By Daniel Shor, Community Collaborations Program Intern/BPS Plant
I started working for the Community Cycling Center as part of the Portland Bureau of Planning and Sustainability’s (BPS) Climate Action Collaborative Cohort. BPS assigned me to the Cycling Center to help Helensview High School students develop a community outreach project; a project that would connect the students to the greater Portland community while supporting the city’s climate action goals, such as increasing bike ridership and infrastructure. Helensview and the Community Cycling Center added the goal that the project should encourage and empower the youth to be civically engaged and agents in their own lives.
For over 3 and a half months, the youth in Helensview High School learned the basics of bike mechanics with an ever-growing collection of donated bikes. They sorted, evaluated, took them apart, and put them back together, before finally having the chance to ride the bikes. For some students, it had been months or years since they last rode a bike.
Over the weeks before this first ride, our class got together and the youth decided every element of the ride through a series of brainstorming and planning sessions. The event had to sum up a number of questions: what skills did they learn, how could we best show off those skills, and which route would be the most fun?
The students eventually settled on a neighborhood-centered, costumed bike ride for our project. This made the first ride both preparation for the main event and a cumulative test of everything they had learned in the bike mechanic class. In order to prepare for the ride with the full community, the youth would have to be able to evaluate and fix the donated bikes so even bike-less neighbors could participate.
During that first ride, our students passed out handmade flyers to households in the Sumner community, engaging neighbors in conversations and stories about Helensview and the bike mechanic class. I was surprised and impressed with both how willing our students were to get out there and talk to the community, and overjoyed by how quickly everyone took to the bikes. In the end, we had a large turnout, but it was clear that regardless of how our final ride went, we could count the program as a success.

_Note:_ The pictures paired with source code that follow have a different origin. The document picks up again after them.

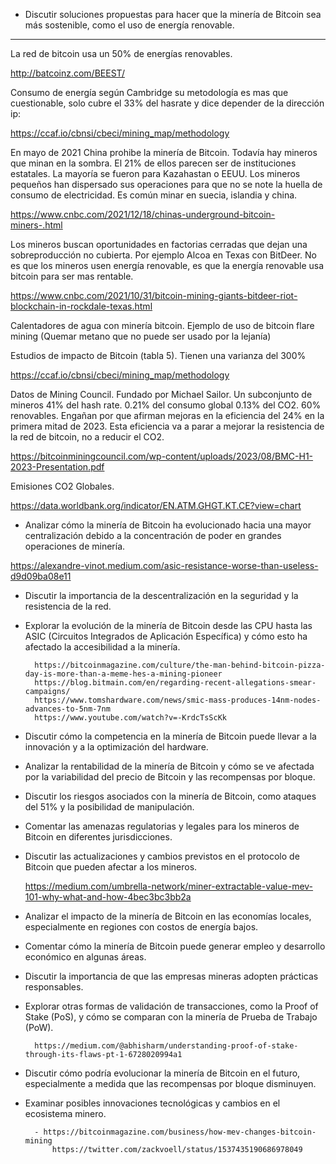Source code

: - Discutir soluciones propuestas para hacer que la minería de Bitcoin sea más sostenible, como el uso de energía renovable.
---------------------------------------------------------------------------------------------------------------------------

La red de bitcoin usa un 50% de energías renovables.

http://batcoinz.com/BEEST/

Consumo de energía según Cambridge su metodología es mas que cuestionable, solo cubre el 33% del hasrate y dice depender de la dirección ip:

https://ccaf.io/cbnsi/cbeci/mining_map/methodology

En mayo de 2021 China prohibe la minería de Bitcoin. Todavía hay mineros que minan en la sombra. El 21% de ellos parecen ser de instituciones estatales. La mayoría se fueron para Kazahastan o EEUU.
Los mineros pequeños han dispersado sus operaciones para que no se note la huella de consumo de electricidad. Es común minar en suecia, islandia y china.

https://www.cnbc.com/2021/12/18/chinas-underground-bitcoin-miners-.html
		
Los mineros buscan oportunidades en factorias cerradas que dejan una sobreproducción no cubierta. Por ejemplo Alcoa en Texas con BitDeer.
No es que los mineros usen energía renovable, es que la energía renovable usa bitcoin para ser mas rentable.

https://www.cnbc.com/2021/10/31/bitcoin-mining-giants-bitdeer-riot-blockchain-in-rockdale-texas.html

Calentadores de agua con minería bitcoin.
Ejemplo de uso de bitcoin flare mining (Quemar metano que no puede ser usado por la lejanía)

Estudios de impacto de Bitcoin (tabla 5). Tienen una varianza del 300%

https://ccaf.io/cbnsi/cbeci/mining_map/methodology

Datos de Mining Council. Fundado por Michael Sailor. Un subconjunto de mineros 41% del hash rate. 0.21% del consumo global 0.13% del CO2. 60% renovables.
Engañan por que afirman mejoras en la eficiencia del 24% en la primera mitad de 2023. Esta eficiencia va a parar a mejorar la resistencia de la red de bitcoin, no a reducir el CO2.

https://bitcoinminingcouncil.com/wp-content/uploads/2023/08/BMC-H1-2023-Presentation.pdf

Emisiones CO2 Globales.

https://data.worldbank.org/indicator/EN.ATM.GHGT.KT.CE?view=chart


- Analizar cómo la minería de Bitcoin ha evolucionado hacia una mayor centralización debido a la concentración de poder en grandes operaciones de minería.
		
https://alexandre-vinot.medium.com/asic-resistance-worse-than-useless-d9d09ba08e11

- Discutir la importancia de la descentralización en la seguridad y la resistencia de la red.

- Explorar la evolución de la minería de Bitcoin desde las CPU hasta las ASIC (Circuitos Integrados de Aplicación Específica) y cómo esto ha afectado la accesibilidad a la minería.

		https://bitcoinmagazine.com/culture/the-man-behind-bitcoin-pizza-day-is-more-than-a-meme-hes-a-mining-pioneer
		https://blog.bitmain.com/en/regarding-recent-allegations-smear-campaigns/
		https://www.tomshardware.com/news/smic-mass-produces-14nm-nodes-advances-to-5nm-7nm
		https://www.youtube.com/watch?v=-KrdcTsScKk

- Discutir cómo la competencia en la minería de Bitcoin puede llevar a la innovación y a la optimización del hardware.

- Analizar la rentabilidad de la minería de Bitcoin y cómo se ve afectada por la variabilidad del precio de Bitcoin y las recompensas por bloque.

- Discutir los riesgos asociados con la minería de Bitcoin, como ataques del 51% y la posibilidad de manipulación.

- Comentar las amenazas regulatorias y legales para los mineros de Bitcoin en diferentes jurisdicciones.

- Discutir las actualizaciones y cambios previstos en el protocolo de Bitcoin que pueden afectar a los mineros.

	https://medium.com/umbrella-network/miner-extractable-value-mev-101-why-what-and-how-4bec3bc3bb2a

- Analizar el impacto de la minería de Bitcoin en las economías locales, especialmente en regiones con costos de energía bajos.

- Comentar cómo la minería de Bitcoin puede generar empleo y desarrollo económico en algunas áreas.

- Discutir la importancia de que las empresas mineras adopten prácticas responsables.

- Explorar otras formas de validación de transacciones, como la Proof of Stake (PoS), y cómo se comparan con la minería de Prueba de Trabajo (PoW).

		https://medium.com/@abhisharm/understanding-proof-of-stake-through-its-flaws-pt-1-6728020994a1

- Discutir cómo podría evolucionar la minería de Bitcoin en el futuro, especialmente a medida que las recompensas por bloque disminuyen.

- Examinar posibles innovaciones tecnológicas y cambios en el ecosistema minero.

		- https://bitcoinmagazine.com/business/how-mev-changes-bitcoin-mining
			https://twitter.com/zackvoell/status/1537435190686978049
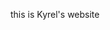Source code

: <html>
  <head><title> DT Project</title></head>
  <body>
    <p> this is Kyrel's website </p> 
  </body>

</html>
   
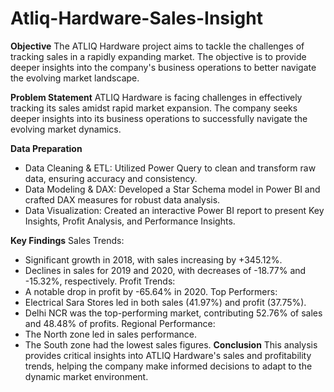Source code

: # Atliq-Hardware-Sales-Insight

**Objective**
The ATLIQ Hardware project aims to tackle the challenges of tracking sales in a rapidly expanding market. The objective is to provide deeper insights into the company's business operations to better navigate the evolving market landscape.

**Problem Statement**
ATLIQ Hardware is facing challenges in effectively tracking its sales amidst rapid market expansion. The company seeks deeper insights into its business operations to successfully navigate the evolving market dynamics.

**Data Preparation**
- Data Cleaning & ETL: Utilized Power Query to clean and transform raw data, ensuring accuracy and consistency.
- Data Modeling & DAX: Developed a Star Schema model in Power BI and crafted DAX measures for robust data analysis.
- Data Visualization: Created an interactive Power BI report to present Key Insights, Profit Analysis, and Performance Insights.

**Key Findings**
Sales Trends:
- Significant growth in 2018, with sales increasing by +345.12%.
- Declines in sales for 2019 and 2020, with decreases of -18.77% and -15.32%, respectively.
Profit Trends:
- A notable drop in profit by -65.64% in 2020.
Top Performers:
- Electrical Sara Stores led in both sales (41.97%) and profit (37.75%).
- Delhi NCR was the top-performing market, contributing 52.76% of sales and 48.48% of profits.
Regional Performance:
- The North zone led in sales performance.
- The South zone had the lowest sales figures.
**Conclusion**
This analysis provides critical insights into ATLIQ Hardware's sales and profitability trends, helping the company make informed decisions to adapt to the dynamic market environment.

But, the real measure of success for this kind of educational program is what the participants had to say afterwards:
“I really enjoyed participating in the ride. I learned a lot more than I anticipated. I want this program to continue next year. I connected with other students, the teachers, and the Helensview School community.” – Desi
“I made a whole bunch new friends and got to meet two cool new teachers and relearn to ride a bike—and I got covered in grease!” – Gabby
“Having fun is optional, so choose the best option!” – Trayvon
With that said, I want to thank the Central Northeast Neighborhood Coalition for funding our bike mechanic class and the community bike ride, allowing us to leave a vibrant reminder of how important this high school program is to the community at large. I’m excited to see our youth continue to get out there and bike, and hope you’ll join us too. Or, as Gabby would say, “Don’t be a wimp – come get dirty with bikes!”